In addition to carpenters, tilers, and plasterers, Mr. Rashkes says that he has been recruiting blacksmiths and draymen, and also men experienced in handling logs on the river for the Bureya lumbering industry. Most of the Lithuanian immigrants are young men between 20 and 30 years of age, he adds, and all have expressed willingness to undertake the difficult life of the pioneer in the Siberian colonies.

A group of eight people, skilled mechanics, have also arrived here from the Argentine, on their way to settle in Bureya. Reports from Tichonkoye, the centre of the Jewish settlement area in Bureya, state that all necessary preparations have been made there to receive the newcomers, and provide for their comfort.

The arrival in Moscow of the first group of Jewish emigrants from the Argentine for Bureya was reported in the J.T.A. Bulletin of the 1st. inst. The group, it was stated, consisted of 30 members and 14 more were said to be at Hamburg on their way. All were said to be skilled builders, who had brought their own tools. The editor of the Argentine Communist daily “Red Star”, Mr. Chaim Rosen, accompanied the group, and a second group of 30 members was reported to be on the way.

An appeal to Jews in South America and in all other countries to start a large-scale emigration movement into Russia, particularly into Bureya, was made about the same time by the Jewish Communist leader Dimanstein, in the “Emess”. Only such Jews should be encouraged to emigrate to Russia, he said, who are known to be favourable to the Soviets. It is a land suitable not only for agriculture, he claimed, but for all sorts of trades and industries. It is a region for fish culture, canning and preserving, and moreover it is a region, as has been indicated by President Malinin, which is ultimately to become an autonomous Jewish region.

Mr. Dimanstein, it was pointed out in connection with this article, did not explain why Russian Jews could not be induced to go to Bureya when there are thousands upon thousands of them in need of employment. We have temporary difficulties in Bureya, he admitted, but these will soon cease. The more population we have there the easier life will become. The Far East is growing and Bureya will grow with it.

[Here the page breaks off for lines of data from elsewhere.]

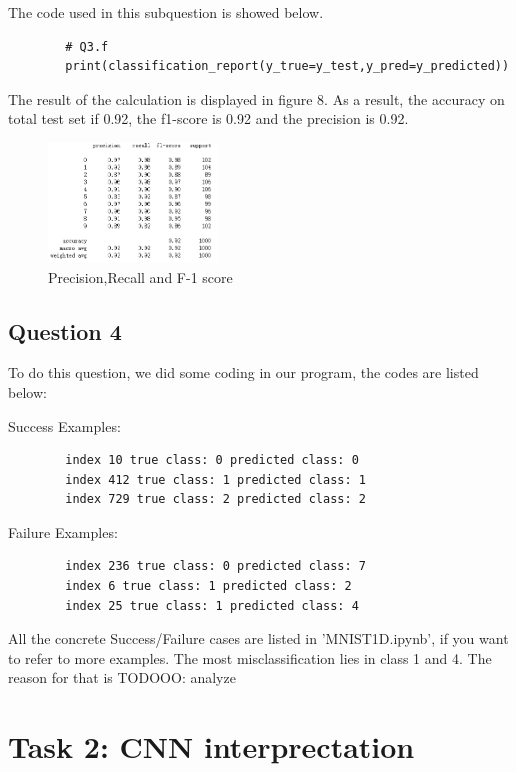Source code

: \documentclass[conference]{IEEEtran}
\begin{document}
	The code used in this subquestion is showed below. \par
	
	
	
	\begin{lstlisting}
		# Q3.f
		print(classification_report(y_true=y_test,y_pred=y_predicted))
	\end{lstlisting} \par
	The result of the calculation is displayed in figure 8. As a result, the accuracy on total test set if 0.92, the f1-score is 0.92 and the precision is 0.92.
	\begin{figure}[h] 
		\centering
		\includegraphics[width=0.4\textwidth]{T1Q3f.png}
		\caption{Precision,Recall and F-1 score}
		\label{Fig.t1q3f}
	\end{figure}
	\subsection{Question 4}
	To do this question, we did some coding in our program, the codes are listed below:
	
	Success Examples:
	\begin{lstlisting}
		index 10 true class: 0 predicted class: 0
		index 412 true class: 1 predicted class: 1
		index 729 true class: 2 predicted class: 2
	\end{lstlisting}
	Failure Examples:
	\begin{lstlisting}
		index 236 true class: 0 predicted class: 7
		index 6 true class: 1 predicted class: 2
		index 25 true class: 1 predicted class: 4
	\end{lstlisting}
	
	All the concrete Success/Failure cases are listed in 'MNIST1D.ipynb', if you want to refer to more examples.
	The most misclassification lies in class 1 and 4.
	The reason for that is TODOOO: analyze
	
	
	\section{Task 2: CNN interprectation}
	
\end{document}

Mr. Frank Owen, M.P. (Liberal), who has just returned from Russia, in describing his experiences in to-day’s “News-Chronicle”, records that on his boat going out there were “unemployed workmen from the United States bound for a country where they say there is no unemployment”. He later found they were “Russians returning from Detroit after ten years. They can’t find a job in Detroit because one man is minding the machines of three. There will be plenty of work in Russia and no capitalism. Millions of others will follow them”.